** Opening DATA FOR THIS TASK block **

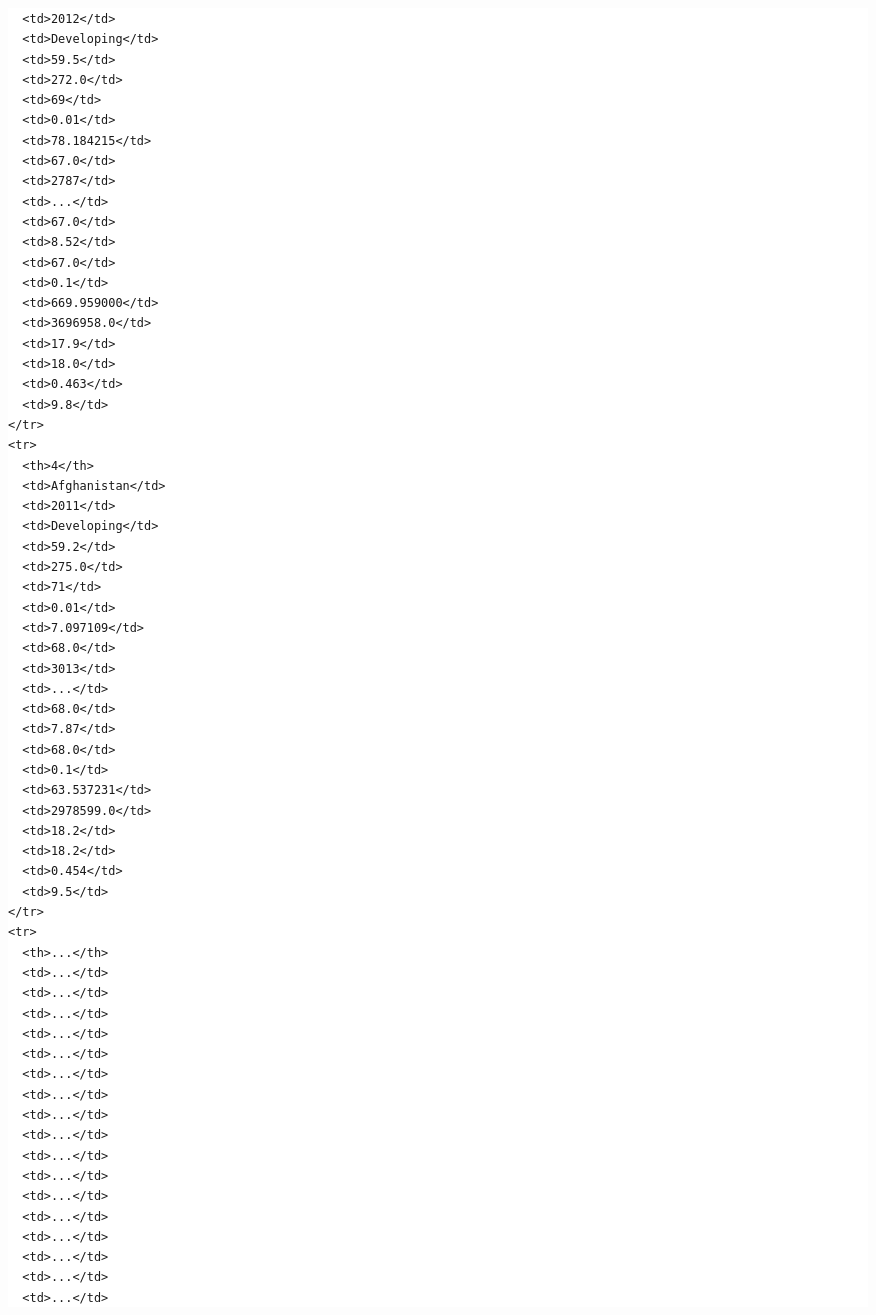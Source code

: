       <td>2012</td>
      <td>Developing</td>
      <td>59.5</td>
      <td>272.0</td>
      <td>69</td>
      <td>0.01</td>
      <td>78.184215</td>
      <td>67.0</td>
      <td>2787</td>
      <td>...</td>
      <td>67.0</td>
      <td>8.52</td>
      <td>67.0</td>
      <td>0.1</td>
      <td>669.959000</td>
      <td>3696958.0</td>
      <td>17.9</td>
      <td>18.0</td>
      <td>0.463</td>
      <td>9.8</td>
    </tr>
    <tr>
      <th>4</th>
      <td>Afghanistan</td>
      <td>2011</td>
      <td>Developing</td>
      <td>59.2</td>
      <td>275.0</td>
      <td>71</td>
      <td>0.01</td>
      <td>7.097109</td>
      <td>68.0</td>
      <td>3013</td>
      <td>...</td>
      <td>68.0</td>
      <td>7.87</td>
      <td>68.0</td>
      <td>0.1</td>
      <td>63.537231</td>
      <td>2978599.0</td>
      <td>18.2</td>
      <td>18.2</td>
      <td>0.454</td>
      <td>9.5</td>
    </tr>
    <tr>
      <th>...</th>
      <td>...</td>
      <td>...</td>
      <td>...</td>
      <td>...</td>
      <td>...</td>
      <td>...</td>
      <td>...</td>
      <td>...</td>
      <td>...</td>
      <td>...</td>
      <td>...</td>
      <td>...</td>
      <td>...</td>
      <td>...</td>
      <td>...</td>
      <td>...</td>
      <td>...</td>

** Closing DATA FOR THIS TASK block **

# REQUIREMENT:
Return every line shown above without changing a word, and skip the pictures.

# EXERCISE RESULT:
Source code

:       <td>2012</td>
      <td>Developing</td>
      <td>59.5</td>
      <td>272.0</td>
      <td>69</td>
      <td>0.01</td>
      <td>78.184215</td>
      <td>67.0</td>
      <td>2787</td>
      <td>...</td>
      <td>67.0</td>
      <td>8.52</td>
      <td>67.0</td>
      <td>0.1</td>
      <td>669.959000</td>
      <td>3696958.0</td>
      <td>17.9</td>
      <td>18.0</td>
      <td>0.463</td>
      <td>9.8</td>
    </tr>
    <tr>
      <th>4</th>
      <td>Afghanistan</td>
      <td>2011</td>
      <td>Developing</td>
      <td>59.2</td>
      <td>275.0</td>
      <td>71</td>
      <td>0.01</td>
      <td>7.097109</td>
      <td>68.0</td>
      <td>3013</td>
      <td>...</td>
      <td>68.0</td>
      <td>7.87</td>
      <td>68.0</td>
      <td>0.1</td>
      <td>63.537231</td>
      <td>2978599.0</td>
      <td>18.2</td>
      <td>18.2</td>
      <td>0.454</td>
      <td>9.5</td>
    </tr>
    <tr>
      <th>...</th>
      <td>...</td>
      <td>...</td>
      <td>...</td>
      <td>...</td>
      <td>...</td>
      <td>...</td>
      <td>...</td>
      <td>...</td>
      <td>...</td>
      <td>...</td>
      <td>...</td>
      <td>...</td>
      <td>...</td>
      <td>...</td>
      <td>...</td>
      <td>...</td>
      <td>...</td>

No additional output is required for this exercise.